Self join vs group by when counting duplicates

Question 1

Thanks to @vogomatix, since his answer helped me understand my problem and where I was wrong. The last query actually results in a number of rows showing each pair of duplicates with no repetitions, but it's not suitable to count for them as the sum(total) from the first one. Given this case:

DID | XDOCKEYPHX
---------------
1   |    1
2   |    1
3   |    1
4   |    2
5   |    2
6   |    3
7   |    3
8   |    3
9   |    3

The first inner query would return

DID | XDOCKEYPHX
---------------
1   |    3
2   |    2
3   |    4

And the full query would be count = 3, meaning there are 3 documents with n duplicates, and the total duplicated documents sum(total) = 9.

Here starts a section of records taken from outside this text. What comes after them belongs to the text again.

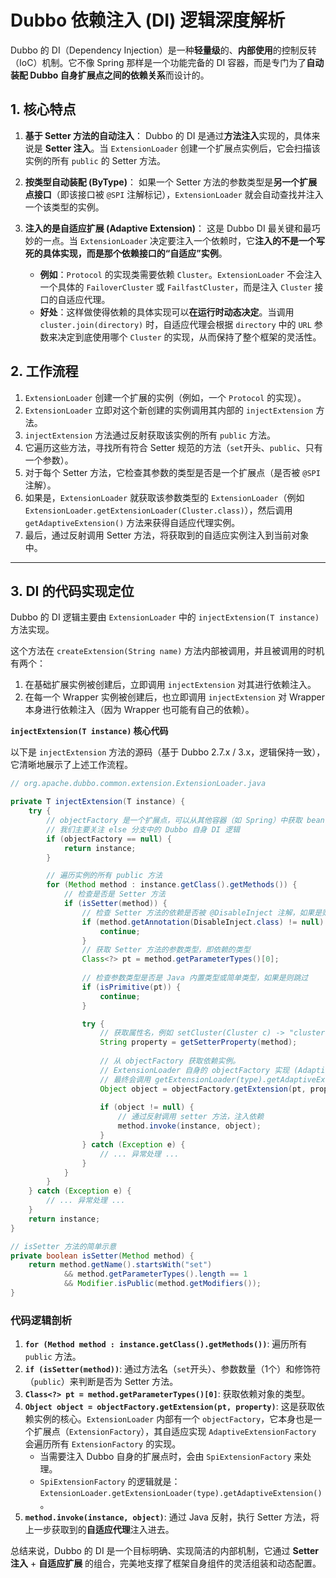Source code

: # Dubbo 依赖注入 (DI) 逻辑深度解析

Dubbo 的 DI（Dependency Injection）是一种**轻量级**的、**内部使用**的控制反转（IoC）机制。它不像 Spring 那样是一个功能完备的 DI 容器，而是专门为了**自动装配 Dubbo 自身扩展点之间的依赖关系**而设计的。

## 1. 核心特点

1.  **基于 Setter 方法的自动注入**：
    Dubbo 的 DI 是通过**方法注入**实现的，具体来说是 **Setter 注入**。当 `ExtensionLoader` 创建一个扩展点实例后，它会扫描该实例的所有 `public` 的 Setter 方法。

2.  **按类型自动装配 (ByType)**：
    如果一个 Setter 方法的参数类型是**另一个扩展点接口**（即该接口被 `@SPI` 注解标记），`ExtensionLoader` 就会自动查找并注入一个该类型的实例。

3.  **注入的是自适应扩展 (Adaptive Extension)**：
    这是 Dubbo DI 最关键和最巧妙的一点。当 `ExtensionLoader` 决定要注入一个依赖时，它**注入的不是一个写死的具体实现，而是那个依赖接口的“自适应”实例**。
    *   **例如**：`Protocol` 的实现类需要依赖 `Cluster`。`ExtensionLoader` 不会注入一个具体的 `FailoverCluster` 或 `FailfastCluster`，而是注入 `Cluster` 接口的自适应代理。
    *   **好处**：这样做使得依赖的具体实现可以**在运行时动态决定**。当调用 `cluster.join(directory)` 时，自适应代理会根据 `directory` 中的 `URL` 参数来决定到底使用哪个 `Cluster` 的实现，从而保持了整个框架的灵活性。

## 2. 工作流程

1.  `ExtensionLoader` 创建一个扩展的实例（例如，一个 `Protocol` 的实现）。
2.  `ExtensionLoader` 立即对这个新创建的实例调用其内部的 `injectExtension` 方法。
3.  `injectExtension` 方法通过反射获取该实例的所有 `public` 方法。
4.  它遍历这些方法，寻找所有符合 Setter 规范的方法（`set`开头、`public`、只有一个参数）。
5.  对于每个 Setter 方法，它检查其参数的类型是否是一个扩展点（是否被 `@SPI` 注解）。
6.  如果是，`ExtensionLoader` 就获取该参数类型的 `ExtensionLoader`（例如 `ExtensionLoader.getExtensionLoader(Cluster.class)`），然后调用 `getAdaptiveExtension()` 方法来获得自适应代理实例。
7.  最后，通过反射调用 Setter 方法，将获取到的自适应实例注入到当前对象中。

---

## 3. DI 的代码实现定位

Dubbo 的 DI 逻辑主要由 `ExtensionLoader` 中的 `injectExtension(T instance)` 方法实现。

这个方法在 `createExtension(String name)` 方法内部被调用，并且被调用的时机有两个：
1.  在基础扩展实例被创建后，立即调用 `injectExtension` 对其进行依赖注入。
2.  在每一个 Wrapper 实例被创建后，也立即调用 `injectExtension` 对 Wrapper 本身进行依赖注入（因为 Wrapper 也可能有自己的依赖）。

**`injectExtension(T instance)` 核心代码**

以下是 `injectExtension` 方法的源码（基于 Dubbo 2.7.x / 3.x，逻辑保持一致），它清晰地展示了上述工作流程。

```java
// org.apache.dubbo.common.extension.ExtensionLoader.java

private T injectExtension(T instance) {
    try {
        // objectFactory 是一个扩展点，可以从其他容器（如 Spring）中获取 bean
        // 我们主要关注 else 分支中的 Dubbo 自身 DI 逻辑
        if (objectFactory == null) {
            return instance;
        }

        // 遍历实例的所有 public 方法
        for (Method method : instance.getClass().getMethods()) {
            // 检查是否是 Setter 方法
            if (isSetter(method)) {
                // 检查 Setter 方法的依赖是否被 @DisableInject 注解，如果是则跳过
                if (method.getAnnotation(DisableInject.class) != null) {
                    continue;
                }
                // 获取 Setter 方法的参数类型，即依赖的类型
                Class<?> pt = method.getParameterTypes()[0];
                
                // 检查参数类型是否是 Java 内置类型或简单类型，如果是则跳过
                if (isPrimitive(pt)) {
                    continue;
                }

                try {
                    // 获取属性名，例如 setCluster(Cluster c) -> "cluster"
                    String property = getSetterProperty(method);
                    
                    // 从 objectFactory 获取依赖实例。
                    // ExtensionLoader 自身的 objectFactory 实现 (AdaptiveExtensionFactory)
                    // 最终会调用 getExtensionLoader(type).getAdaptiveExtension()
                    Object object = objectFactory.getExtension(pt, property);
                    
                    if (object != null) {
                        // 通过反射调用 setter 方法，注入依赖
                        method.invoke(instance, object);
                    }
                } catch (Exception e) {
                    // ... 异常处理 ...
                }
            }
        }
    } catch (Exception e) {
        // ... 异常处理 ...
    }
    return instance;
}

// isSetter 方法的简单示意
private boolean isSetter(Method method) {
    return method.getName().startsWith("set")
            && method.getParameterTypes().length == 1
            && Modifier.isPublic(method.getModifiers());
}
```

### 代码逻辑剖析

1.  **`for (Method method : instance.getClass().getMethods())`**: 遍历所有 `public` 方法。
2.  **`if (isSetter(method))`**: 通过方法名（`set`开头）、参数数量（1个）和修饰符（`public`）来判断是否为 Setter 方法。
3.  **`Class<?> pt = method.getParameterTypes()[0]`**: 获取依赖对象的类型。
4.  **`Object object = objectFactory.getExtension(pt, property)`**: 这是获取依赖实例的核心。`ExtensionLoader` 内部有一个 `objectFactory`，它本身也是一个扩展点（`ExtensionFactory`），其自适应实现 `AdaptiveExtensionFactory` 会遍历所有 `ExtensionFactory` 的实现。
    *   当需要注入 Dubbo 自身的扩展点时，会由 `SpiExtensionFactory` 来处理。
    *   `SpiExtensionFactory` 的逻辑就是：`ExtensionLoader.getExtensionLoader(type).getAdaptiveExtension()`。
5.  **`method.invoke(instance, object)`**: 通过 Java 反射，执行 Setter 方法，将上一步获取到的**自适应代理**注入进去。

总结来说，Dubbo 的 DI 是一个目标明确、实现简洁的内部机制，它通过 **Setter 注入** + **自适应扩展** 的组合，完美地支撑了框架自身组件的灵活组装和动态配置。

Now, the second and third query, if we use just a select *, will give something like:

DID_1 | XDOCKEYPHX | DID_2
--------------------------
2     |     1      |    1
3     |     1      |    1
3     |     1      |    2
5     |     2      |    4
7     |     3      |    6
8     |     3      |    6
8     |     3      |    7
9     |     3      |    6
9     |     3      |    7
9     |     3      |    8

So now, the second query select count(distinct(xdockeyphx)) will give the correct value 3, but the third query select count(*) will give 10, which well, is incorrect for me since I wanted to know the sum of duplicates for each DID (9). What the third query gives you is all the pairs of duplicates, so you can then compare them or whatever. My misunderstanding was thinking that if I counted all the rows in the third query, I should get the sum of duplicates for each DID (sum(total) of the first query), which was a wrong idea and now I realize it.

Question 2

You don't need the complexity of your last where clause

where doc1.did > doc2.did
and doc1.xdockeyphx = doc2.xdockeyphx
and doc1.xdockeyphx is not null
and doc2.xdockeyphx is not null

If you think about it, doc2.xdockeyphx cannot be null if doc1.xdockeyphx is not null. perhaps it is better expressed by joining tables....

select count(*)
from ecm_ocs.docmeta doc1
join ecm_ocs.docmeta doc2
on doc1.xdockeyphx = doc2.xdockeyphx
where doc1.xdockeyphx is not null and doc1.did > doc2.did

Your first two queries report distinct/grouped results where your last one simply reports all results, which is why the counts differ.

Question 3

In the third query, column names are duplicated due to the use of (*), you should maybe replace select count(*) by select count(doc1.*)

Question 4

Lets keep it simple.

SELECT FROM_ID,
       TO_ID
FROM   TABLE1;

This fetches

Note: To Id is the PK on this table

On your first query (Of course I changed the predicates)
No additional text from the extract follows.